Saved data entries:
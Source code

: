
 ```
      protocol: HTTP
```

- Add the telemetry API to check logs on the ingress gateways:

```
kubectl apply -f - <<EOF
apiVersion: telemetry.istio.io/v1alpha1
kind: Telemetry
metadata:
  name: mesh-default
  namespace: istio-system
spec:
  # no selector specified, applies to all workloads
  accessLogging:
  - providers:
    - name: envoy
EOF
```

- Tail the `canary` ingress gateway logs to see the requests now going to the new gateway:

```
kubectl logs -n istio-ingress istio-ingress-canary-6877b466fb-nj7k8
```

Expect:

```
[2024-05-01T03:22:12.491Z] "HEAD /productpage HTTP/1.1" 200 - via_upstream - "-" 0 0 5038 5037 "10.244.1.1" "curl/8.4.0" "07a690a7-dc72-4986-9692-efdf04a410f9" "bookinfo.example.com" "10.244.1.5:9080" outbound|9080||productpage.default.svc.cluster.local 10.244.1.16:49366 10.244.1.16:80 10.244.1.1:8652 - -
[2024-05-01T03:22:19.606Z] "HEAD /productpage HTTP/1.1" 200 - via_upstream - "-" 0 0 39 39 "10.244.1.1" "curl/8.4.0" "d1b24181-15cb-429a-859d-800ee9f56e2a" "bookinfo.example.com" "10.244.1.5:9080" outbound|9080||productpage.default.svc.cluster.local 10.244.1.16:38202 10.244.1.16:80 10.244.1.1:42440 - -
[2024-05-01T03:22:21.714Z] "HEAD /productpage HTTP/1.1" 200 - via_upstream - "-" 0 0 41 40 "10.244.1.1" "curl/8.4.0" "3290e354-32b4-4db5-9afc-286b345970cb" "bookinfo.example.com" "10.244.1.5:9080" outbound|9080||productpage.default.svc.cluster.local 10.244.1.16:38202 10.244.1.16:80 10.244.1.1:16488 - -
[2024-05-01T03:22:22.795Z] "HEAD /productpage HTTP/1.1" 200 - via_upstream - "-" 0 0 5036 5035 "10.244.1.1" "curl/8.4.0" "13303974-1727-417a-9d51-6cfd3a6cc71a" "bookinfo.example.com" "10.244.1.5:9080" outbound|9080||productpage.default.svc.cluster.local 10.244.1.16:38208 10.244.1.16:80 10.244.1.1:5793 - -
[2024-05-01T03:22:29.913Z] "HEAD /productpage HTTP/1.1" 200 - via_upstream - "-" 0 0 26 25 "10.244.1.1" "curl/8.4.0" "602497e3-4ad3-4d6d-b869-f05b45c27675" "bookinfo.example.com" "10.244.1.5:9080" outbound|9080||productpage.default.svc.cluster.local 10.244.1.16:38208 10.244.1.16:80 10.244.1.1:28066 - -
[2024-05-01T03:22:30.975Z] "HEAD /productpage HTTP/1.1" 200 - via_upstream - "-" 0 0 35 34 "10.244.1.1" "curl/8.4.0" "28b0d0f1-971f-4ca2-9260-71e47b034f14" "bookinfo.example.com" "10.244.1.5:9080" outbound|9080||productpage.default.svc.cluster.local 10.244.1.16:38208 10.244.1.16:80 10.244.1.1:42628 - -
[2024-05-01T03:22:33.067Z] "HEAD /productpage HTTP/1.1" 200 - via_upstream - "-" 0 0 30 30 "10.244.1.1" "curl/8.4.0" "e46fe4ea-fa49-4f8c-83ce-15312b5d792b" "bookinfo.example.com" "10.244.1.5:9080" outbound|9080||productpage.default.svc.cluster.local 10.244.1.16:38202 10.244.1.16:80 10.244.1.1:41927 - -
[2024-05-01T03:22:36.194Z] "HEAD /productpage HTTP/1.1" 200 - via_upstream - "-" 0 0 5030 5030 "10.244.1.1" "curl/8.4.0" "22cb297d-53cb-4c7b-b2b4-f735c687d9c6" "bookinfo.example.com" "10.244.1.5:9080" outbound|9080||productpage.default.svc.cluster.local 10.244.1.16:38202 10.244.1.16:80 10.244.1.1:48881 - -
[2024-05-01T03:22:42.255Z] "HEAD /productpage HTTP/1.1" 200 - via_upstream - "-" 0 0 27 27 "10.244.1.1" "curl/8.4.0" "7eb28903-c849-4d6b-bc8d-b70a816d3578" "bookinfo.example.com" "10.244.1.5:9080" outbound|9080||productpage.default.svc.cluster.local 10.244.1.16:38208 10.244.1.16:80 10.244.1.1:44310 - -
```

Problem requirements:
Repeat all the lines above, keeping them exactly as they are.

Reply to the exercise:
Source code

:
 ```
      protocol: HTTP
```

- Add the telemetry API to check logs on the ingress gateways:

```
kubectl apply -f - <<EOF
apiVersion: telemetry.istio.io/v1alpha1
kind: Telemetry
metadata:
  name: mesh-default
  namespace: istio-system
spec:
  # no selector specified, applies to all workloads
  accessLogging:
  - providers:
    - name: envoy
EOF
```

- Tail the `canary` ingress gateway logs to see the requests now going to the new gateway:

```
kubectl logs -n istio-ingress istio-ingress-canary-6877b466fb-nj7k8
```

Expect:

```
[2024-05-01T03:22:12.491Z] "HEAD /productpage HTTP/1.1" 200 - via_upstream - "-" 0 0 5038 5037 "10.244.1.1" "curl/8.4.0" "07a690a7-dc72-4986-9692-efdf04a410f9" "bookinfo.example.com" "10.244.1.5:9080" outbound|9080||productpage.default.svc.cluster.local 10.244.1.16:49366 10.244.1.16:80 10.244.1.1:8652 - -
[2024-05-01T03:22:19.606Z] "HEAD /productpage HTTP/1.1" 200 - via_upstream - "-" 0 0 39 39 "10.244.1.1" "curl/8.4.0" "d1b24181-15cb-429a-859d-800ee9f56e2a" "bookinfo.example.com" "10.244.1.5:9080" outbound|9080||productpage.default.svc.cluster.local 10.244.1.16:38202 10.244.1.16:80 10.244.1.1:42440 - -
[2024-05-01T03:22:21.714Z] "HEAD /productpage HTTP/1.1" 200 - via_upstream - "-" 0 0 41 40 "10.244.1.1" "curl/8.4.0" "3290e354-32b4-4db5-9afc-286b345970cb" "bookinfo.example.com" "10.244.1.5:9080" outbound|9080||productpage.default.svc.cluster.local 10.244.1.16:38202 10.244.1.16:80 10.244.1.1:16488 - -
[2024-05-01T03:22:22.795Z] "HEAD /productpage HTTP/1.1" 200 - via_upstream - "-" 0 0 5036 5035 "10.244.1.1" "curl/8.4.0" "13303974-1727-417a-9d51-6cfd3a6cc71a" "bookinfo.example.com" "10.244.1.5:9080" outbound|9080||productpage.default.svc.cluster.local 10.244.1.16:38208 10.244.1.16:80 10.244.1.1:5793 - -
[2024-05-01T03:22:29.913Z] "HEAD /productpage HTTP/1.1" 200 - via_upstream - "-" 0 0 26 25 "10.244.1.1" "curl/8.4.0" "602497e3-4ad3-4d6d-b869-f05b45c27675" "bookinfo.example.com" "10.244.1.5:9080" outbound|9080||productpage.default.svc.cluster.local 10.244.1.16:38208 10.244.1.16:80 10.244.1.1:28066 - -
[2024-05-01T03:22:30.975Z] "HEAD /productpage HTTP/1.1" 200 - via_upstream - "-" 0 0 35 34 "10.244.1.1" "curl/8.4.0" "28b0d0f1-971f-4ca2-9260-71e47b034f14" "bookinfo.example.com" "10.244.1.5:9080" outbound|9080||productpage.default.svc.cluster.local 10.244.1.16:38208 10.244.1.16:80 10.244.1.1:42628 - -
[2024-05-01T03:22:33.067Z] "HEAD /productpage HTTP/1.1" 200 - via_upstream - "-" 0 0 30 30 "10.244.1.1" "curl/8.4.0" "e46fe4ea-fa49-4f8c-83ce-15312b5d792b" "bookinfo.example.com" "10.244.1.5:9080" outbound|9080||productpage.default.svc.cluster.local 10.244.1.16:38202 10.244.1.16:80 10.244.1.1:41927 - -
[2024-05-01T03:22:36.194Z] "HEAD /productpage HTTP/1.1" 200 - via_upstream - "-" 0 0 5030 5030 "10.244.1.1" "curl/8.4.0" "22cb297d-53cb-4c7b-b2b4-f735c687d9c6" "bookinfo.example.com" "10.244.1.5:9080" outbound|9080||productpage.default.svc.cluster.local 10.244.1.16:38202 10.244.1.16:80 10.244.1.1:48881 - -
[2024-05-01T03:22:42.255Z] "HEAD /productpage HTTP/1.1" 200 - via_upstream - "-" 0 0 27 27 "10.244.1.1" "curl/8.4.0" "7eb28903-c849-4d6b-bc8d-b70a816d3578" "bookinfo.example.com" "10.244.1.5:9080" outbound|9080||productpage.default.svc.cluster.local 10.244.1.16:38208 10.244.1.16:80 10.244.1.1:44310 - -
```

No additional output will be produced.